Si votre réflexe est de dire «pas tous les hommes», c’est que vous n’avez pas compris le problème. Et que vous en faites partie.


Pas tous les hommes, mais que des hommes qui partent rejoindre le banc des accusés.

Le hashtag “Not all men” a surgi en réaction au mouvement Me Too, débuté il y a 7 ans. Les hommes se sont levés pour protéger les leurs ou s’absoudre de leurs propres responsabilités. Avec le procès de Dominique Pelicot et des 51 violeurs, on voit ce vieux réflexe réactionnaire ressortir de plus belle.
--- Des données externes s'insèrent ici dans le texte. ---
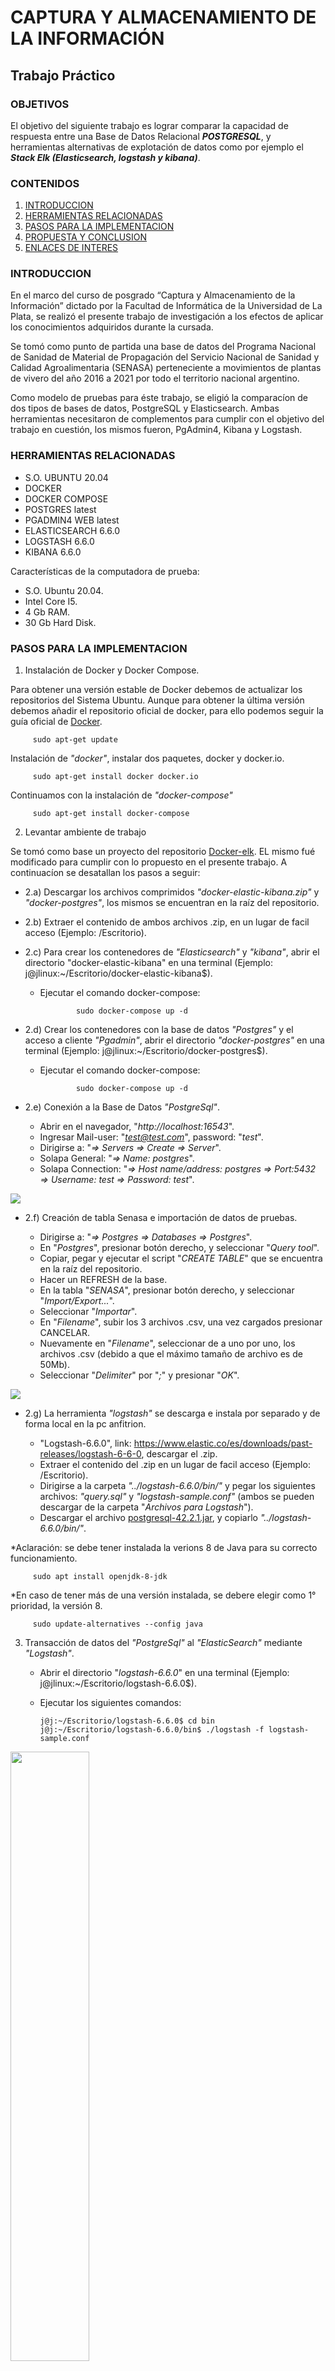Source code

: # CAPTURA Y ALMACENAMIENTO DE LA INFORMACIÓN
## Trabajo Práctico
### OBJETIVOS
El objetivo del siguiente trabajo es lograr comparar la capacidad de respuesta entre una Base de Datos Relacional ***POSTGRESQL***, y herramientas alternativas de explotación de datos como por ejemplo el ***Stack Elk (Elasticsearch, logstash y kibana)***.

### CONTENIDOS

1. [INTRODUCCION](#INTRODUCCION)
2. [HERRAMIENTAS RELACIONADAS](#HERRAMIENTAS-RELACIONADAS)
3. [PASOS PARA LA IMPLEMENTACION](#PASOS-PARA-LA-IMPLEMENTACION)
4. [PROPUESTA Y CONCLUSION](#PROPUESTA-Y-CONCLUSION)
5. [ENLACES DE INTERES](#ENLACES-DE-INTERES)

### INTRODUCCION

En el marco del curso de posgrado “Captura y Almacenamiento de la Información” dictado por la Facultad de Informática de la Universidad de La Plata, se realizó el presente trabajo de investigación a los efectos de aplicar los conocimientos adquiridos durante la cursada.

Se tomó como punto de partida una base de datos del Programa Nacional de Sanidad de Material de Propagación del Servicio Nacional de Sanidad y Calidad Agroalimentaria (SENASA) perteneciente a movimientos de plantas de vivero del año 2016 a 2021 por todo el territorio nacional argentino.

Como modelo de pruebas para éste trabajo, se eligió la comparacíon de dos tipos de bases de datos, PostgreSQL y Elasticsearch. Ambas herramientas necesitaron de complementos para cumplir con el objetivo del trabajo en cuestión, los mismos fueron, PgAdmin4, Kibana y Logstash.

### HERRAMIENTAS RELACIONADAS
* S.O. UBUNTU 20.04
* DOCKER
* DOCKER COMPOSE
* POSTGRES latest
* PGADMIN4 WEB latest
* ELASTICSEARCH 6.6.0
* LOGSTASH 6.6.0
* KIBANA 6.6.0

Características de la computadora de prueba:
- S.O. Ubuntu 20.04.
- Intel Core I5.
- 4 Gb RAM.
- 30 Gb Hard Disk.

### PASOS PARA LA IMPLEMENTACION

1) Instalación de Docker  y Docker Compose.

Para obtener una versión estable de Docker debemos de actualizar los repositorios del Sistema Ubuntu. Aunque para obtener la última         versión debemos añadir el repositorio oficial de docker, para ello podemos seguir la guía oficial de [Docker](http://docker.com).

         sudo apt-get update

Instalación de *"docker"*, instalar dos paquetes, docker y docker.io.

         sudo apt-get install docker docker.io

Continuamos con la instalación de *"docker-compose"*

         sudo apt-get install docker-compose

2) Levantar ambiente de trabajo

Se tomó como base un proyecto del repositorio [Docker-elk](https://github.com/caas/docker-elk.git). EL mismo fué modificado para cumplir con lo propuesto en el presente trabajo.
A continuacíon se desatallan los pasos a seguir:

  * 2.a) Descargar los archivos comprimidos *"docker-elastic-kibana.zip"* y *"docker-postgres"*, los mismos se encuentran en la raíz del repositorio.
  * 2.b) Extraer  el contenido de ambos archivos .zip, en un lugar de facil acceso (Ejemplo: /Escritorio).
  * 2.c) Para crear los contenedores de *"Elasticsearch"* y *"kibana"*, abrir el directorio "docker-elastic-kibana" en una terminal (Ejemplo: j@jlinux:~/Escritorio/docker-elastic-kibana$).
    - Ejecutar el comando docker-compose:
         
                  sudo docker-compose up -d

  * 2.d) Crear los contenedores con la base de datos *"Postgres"* y el acceso a cliente *"Pgadmin"*, abrir el directorio *"docker-postgres"* en una terminal (Ejemplo: j@jlinux:~/Escritorio/docker-postgres$).
    - Ejecutar el comando docker-compose:

                  sudo docker-compose up -d
   
  * 2.e) Conexión a la Base de Datos *"PostgreSql"*.

    - Abrir en el navegador, "*http://localhost:16543*".
    - Ingresar Mail-user: "*test@test.com*", password: "*test*".
    - Dirigirse a: "*=> Servers => Create => Server*".
    - Solapa General: "*=> Name: postgres*".
    - Solapa Connection: "*=> Host name/address: postgres => Port:5432 => Username: test => Password: test*".

<img src="bd creator.gif" style="max-width: 50%">

  * 2.f) Creación de tabla Senasa e importación de datos de pruebas.

    - Dirigirse a: "*=> Postgres => Databases => Postgres*".
    - En "*Postgres*", presionar botón derecho, y seleccionar "*Query tool*".
    - Copiar, pegar y ejecutar el script "*CREATE TABLE*" que se encuentra en la raíz del repositorio.
    - Hacer un REFRESH de la base.
    - En la tabla "*SENASA*", presionar botón derecho, y seleccionar "*Import/Export...*".
    - Seleccionar "*Importar*".
    - En "*Filename*", subir los 3 archivos .csv, una vez cargados presionar CANCELAR.
    - Nuevamente en "*Filename*", seleccionar de a uno por uno, los archivos .csv (debido a que el máximo tamaño de archivo es de 50Mb).
    - Seleccionar "*Delimiter*" por "*;*" y presionar "*OK*".

<img src="Gif's/pgadmin importacion.gif" style="max-width: 50%">

  * 2.g) La herramienta *"logstash"* se descarga e instala por separado y de forma local en la pc anfitrion.

    - "Logstash-6.6.0", link: https://www.elastic.co/es/downloads/past-releases/logstash-6-6-0, descargar el .zip.
    - Extraer el contenido del .zip en un lugar de facil acceso (Ejemplo: /Escritorio).
    - Dirigirse a la carpeta *"../logstash-6.6.0/bin/"* y pegar los siguientes archivos: *"query.sql"* y *"logstash-sample.conf"* (ambos se pueden descargar de la carpeta "*Archivos para Logstash*").
    - Descargar el archivo [postgresql-42.2.1.jar](http://www.java2s.com/ref/jar/download-postgresql4221jar-file.html), y copiarlo *"../logstash-6.6.0/bin/"*.

*Aclaración: se debe tener instalada la verions 8 de Java para su correcto funcionamiento.

         sudo apt install openjdk-8-jdk
         
*En caso de tener más de una versión instalada, se debere elegir como 1° prioridad, la versión 8.

         sudo update-alternatives --config java
         
3) Transacción de datos del *"PostgreSql"* al *"ElasticSearch"* mediante *"Logstash"*.

   - Abrir el directorio "*logstash-6.6.0*" en una terminal (Ejemplo: j@jlinux:~/Escritorio/logstash-6.6.0$).
   - Ejecutar los siguientes comandos:

         j@j:~/Escritorio/logstash-6.6.0$ cd bin
         j@j:~/Escritorio/logstash-6.6.0/bin$ ./logstash -f logstash-sample.conf
         
         
<img src="Gif's/logstash exec.gif" style="width: 50%">
         
4) Creación de índices en "*Kibana*" para la muestra de datos de la base *"SENASA"*.
Dirección web entrar en Kibana
<img src="Gif's/kibana patron.gif" style="max-width: 50%">


### CONCLUSION

Como conlusión se comprobó que la herramienta Stack ELK fue más eficiente en términos de tiempo de respuesta que el gestor de BD PostgreSQL como muestran las imagenes. A su vez, con los datos cargados en memoria, existe una notable mejora en ambos sistemas.

"*- Primera ejecución de la consulta*"

<img src="Gif's/1era ejecucion.gif" style="max-width: 50%">

"*- Segunda ejecución de la consulta, con datos en memoria*"

<img src="Gif's/1era ejecucion.gif" style="max-width: 50%">

### ENLACES DE INTERES

- https://github.com/caas/docker-elk.git
- https://docker.com/
- https://hub.docker.com/
- https://www.elastic.co/es/
- https://www.elastic.co/es/downloads/past-releases/logstash-6-6-0
- http://www.java2s.com/ref/jar/download-postgresql4221jar-file.html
Que ce soit sur les plateaux télé ou les commentaires des réseaux sociaux, et parmi les accusés eux-mêmes, il aura fallu peu de temps. À peine 3 semaines après le début du procès, le boys club – selon la formule de Martine Delvaux dans son livre du même nom – prend les armes.

Tous des hommes

Les féministes s’échinent à expliquer depuis des années que le sens du propos n’est pas que tous les hommes sont des violeurs avérés, mais que n’importe quel homme peut l’être, l’avoir été, ou le devenir. Les chiffres sont édifiants, parfois portés par des instances dont on peut douter qu’elles soient de violentes féministes misandres.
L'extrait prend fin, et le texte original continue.